Clearly, the misleading information in the full-page NV Energy advertisement running in the Review-Journal is an attempt to cause a rift between those who don’t have rooftop solar and those who have rooftop generating systems. The ad also attempts to gain sympathy for NV Energy’s move to line its own pockets with the money not spent to generate power.

Generating power using coal and natural gas, as NV Energy mostly does, costs money and creates pollution, an additional hidden cost to everyone’s pocketbook and their health. Generating power using solar, wind and geothermal energy costs less in the long run because of the reduced need to pay for the input of the continuing energy source (sun, wind, natural geothermal heat) and only for the replacement cost of the infrastructure.

When excess power is returned via net metering to the NV Energy system by a rooftop solar generator, that power is used by neighbors. It is accounted for by the meter on the neighbor’s property, the same way NV Energy-generated power is, and is paid for by the neighbor at the going NV Energy rate. That money goes to NV Energy, which spent nothing for its generation, rather than to the rooftop solar owner who funded the cost of the infrastructure.

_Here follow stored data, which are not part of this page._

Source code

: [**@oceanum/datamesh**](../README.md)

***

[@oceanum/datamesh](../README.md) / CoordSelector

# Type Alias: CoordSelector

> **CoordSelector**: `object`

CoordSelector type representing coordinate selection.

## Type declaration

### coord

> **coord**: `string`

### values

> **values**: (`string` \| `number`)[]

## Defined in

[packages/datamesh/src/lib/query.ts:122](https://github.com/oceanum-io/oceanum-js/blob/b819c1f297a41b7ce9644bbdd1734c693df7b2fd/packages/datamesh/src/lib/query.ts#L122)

Don’t be fooled by NV Energy’s attempt to alarm users in order to add to its profits, and be thankful that you have someone near you who will help keep stable power available during the long, hot Las Vegas summer days to come.

CHARLES PARRISH

LAS VEGAS

Social Security funding

To the editor:

As an average retiree who has been paying into Social Security since I was 14 years old, when I obtained my working papers permitting me to legally work part-time, I wish to address Megan McArdle’s column (“Where will all this money come from?” April 19 Review-Journal). Social Security was set up as a workers insurance policy similar to an IRA; yet unlike an IRA, the government was permitted to dip into our earnings.

Hence, we now have a legal Ponzi scheme eating away at the account. Accusing my generation of decimating the fund is not only a lie, but true sacrilege. It was our generation that built the fund for fellow workers who were truly unable to work and for our retirement. Our toil kept the system healthy. It was not meant for vote-buying or financing the lazy and useless. And why we must pay income tax on monies previously taxed? The 15 percent nontaxable is a myth if your total income (dividends, interest, pensions, etc.) exceeds $30,000.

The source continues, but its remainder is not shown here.